"""

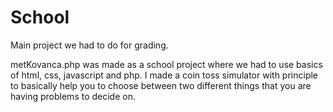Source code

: # School
Main project we had to do for grading.

metKovanca.php was made as a school project where we had to use basics of html, css, javascript and php. I made a coin toss simulator with principle to basically help you to choose between two different things that you are having problems to decide on.
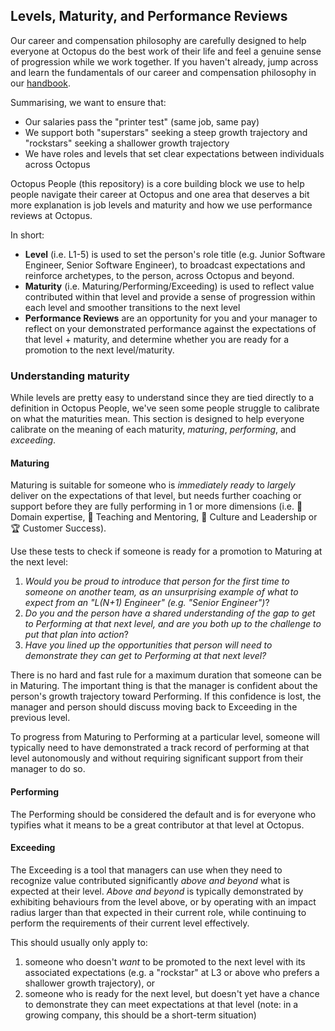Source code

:## Levels, Maturity, and Performance Reviews

Our career and compensation philosophy are carefully designed to help everyone at Octopus do the best work of their life and feel a genuine sense of progression while we work together. If you haven't already, jump across and learn the fundamentals of our career and compensation philosophy in our [handbook](https://handbook.octopus.com/life-octopus/career).

Summarising, we want to ensure that:
- Our salaries pass the "printer test" (same job, same pay)
- We support both "superstars" seeking a steep growth trajectory and "rockstars" seeking a shallower growth trajectory
- We have roles and levels that set clear expectations between individuals across Octopus

Octopus People (this repository) is a core building block we use to help people navigate their career at Octopus and one area that deserves a bit more explanation is job levels and maturity and how we use performance reviews at Octopus.

In short:
- **Level** (i.e. L1-5) is used to set the person's role title (e.g. Junior Software Engineer, Senior Software Engineer), to broadcast expectations and reinforce archetypes, to the person, across Octopus and beyond.
- **Maturity** (i.e. Maturing/Performing/Exceeding) is used to reflect value contributed within that level and provide a sense of progression within each level and smoother transitions to the next level
- **Performance Reviews** are an opportunity for you and your manager to reflect on your demonstrated performance against the expectations of that level + maturity, and determine whether you are ready for a promotion to the next level/maturity.

### Understanding maturity

While levels are pretty easy to understand since they are tied directly to a definition in Octopus People, we've seen some people struggle to calibrate on what the maturities mean. This section is designed to help everyone calibrate on the meaning of each maturity, *maturing*, *performing*, and *exceeding*.

#### Maturing

Maturing is suitable for someone who is _immediately ready_ to _largely_ deliver on the expectations of that level, but needs further coaching or support before they are fully performing in 1 or more dimensions (i.e. 🦉 Domain expertise, 🌱 Teaching and Mentoring, 🧭 Culture and Leadership or 🏆 Customer Success).

Use these tests to check if someone is ready for a promotion to Maturing at the next level:

1. _Would you be proud to introduce that person for the first time to someone on another team, as an unsurprising example of what to expect from an "L(N+1) Engineer" (e.g. "Senior Engineer")_?
2. _Do you and the person have a shared understanding of the gap to get to Performing at that next level, and are you both up to the challenge to put that plan into action_?
3. _Have you lined up the opportunities that person will need to demonstrate they can get to Performing at that next level?_

There is no hard and fast rule for a maximum duration that someone can be in Maturing. The important thing is that the manager is confident about the person's growth trajectory toward Performing. If this confidence is lost, the manager and person should discuss moving back to Exceeding in the previous level.

To progress from Maturing to Performing at a particular level, someone will typically need to have demonstrated a track record of performing at that level autonomously and without requiring significant support from their manager to do so.

#### Performing

The Performing should be considered the default and is for everyone who typifies what it means to be a great contributor at that level at Octopus.

#### Exceeding

The Exceeding is a tool that managers can use when they need to recognize value contributed significantly _above and beyond_ what is expected at their level. _Above and beyond_ is typically demonstrated by exhibiting behaviours from the level above, or by operating with an impact radius larger than that expected in their current role, while continuing to perform the requirements of their current level effectively.

This should usually only apply to:

1. someone who doesn't _want_ to be promoted to the next level with its associated expectations (e.g. a "rockstar" at L3 or above who prefers a shallower growth trajectory), or
2. someone who is ready for the next level, but doesn't yet have a chance to demonstrate they can meet expectations at that level (note: in a growing company, this should be a short-term situation)
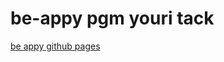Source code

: # be-appy pgm youri tack
[be appy github pages](https://pgmgent-interactivear.github.io/be-appy-pgm-youritack/)
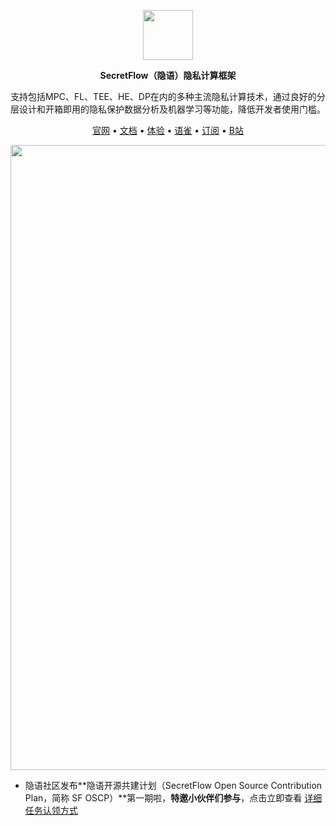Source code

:<p align="center"><img src="https://raw.githubusercontent.com/secretflow/.github/main/profile/logo.svg" height="80" /></p>

<p align="center"><strong>SecretFlow（隐语）隐私计算框架</strong></p>

<p align="center">支持包括MPC、FL、TEE、HE、DP在内的多种主流隐私计算技术，通过良好的分层设计和开箱即用的隐私保护数据分析及机器学习等功能，降低开发者使用门槛。</p>

<p align="center"><a href="https://www.secretflow.org.cn">官网</a> • <a href="https://www.secretflow.org.cn/docs/">文档</a> • <a href="https://survey.alipay.com/apps/zhiliao/FdC-vTsPM">体验</a>  • <a href="https://www.yuque.com/secret-flow/admin">语雀</a> • <a href="https://secretflow.zhubai.love">订阅</a> • <a href="https://space.bilibili.com/2073575923">B站</a></p>

<p align="center"><a target="_blank" href="https://github.com/orgs/secretflow/discussions/647"><img src="https://raw.githubusercontent.com/secretflow/.github/main/profile/oscp_phase1.jpg" width="1000" /></a></p>

- 隐语社区发布**隐语开源共建计划（SecretFlow Open Source Contribution Plan，简称 SF OSCP）**第一期啦，**特邀小伙伴们参与**，点击立即查看 [详细任务认领方式](https://github.com/orgs/secretflow/discussions/647) 
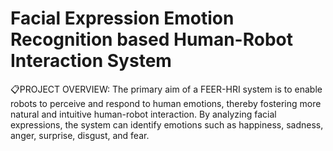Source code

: # Facial Expression Emotion Recognition based Human-Robot Interaction System

:clipboard:PROJECT OVERVIEW:
The primary aim of a FEER-HRI system is to enable robots to perceive and respond to human emotions, thereby fostering more natural and intuitive human-robot interaction. By analyzing facial expressions, the system can identify emotions such as happiness, sadness, anger, surprise, disgust, and fear.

"""

- [About this exercise]: Please report every line among the entries that includes "should".

- [Solved exercise]:
There is no hard and fast rule for a maximum duration that someone can be in Maturing. The important thing is that the manager is confident about the person's growth trajectory toward Performing. If this confidence is lost, the manager and person should discuss moving back to Exceeding in the previous level.
The Performing should be considered the default and is for everyone who typifies what it means to be a great contributor at that level at Octopus.
This should usually only apply to:
2. someone who is ready for the next level, but doesn't yet have a chance to demonstrate they can meet expectations at that level (note: in a growing company, this should be a short-term situation)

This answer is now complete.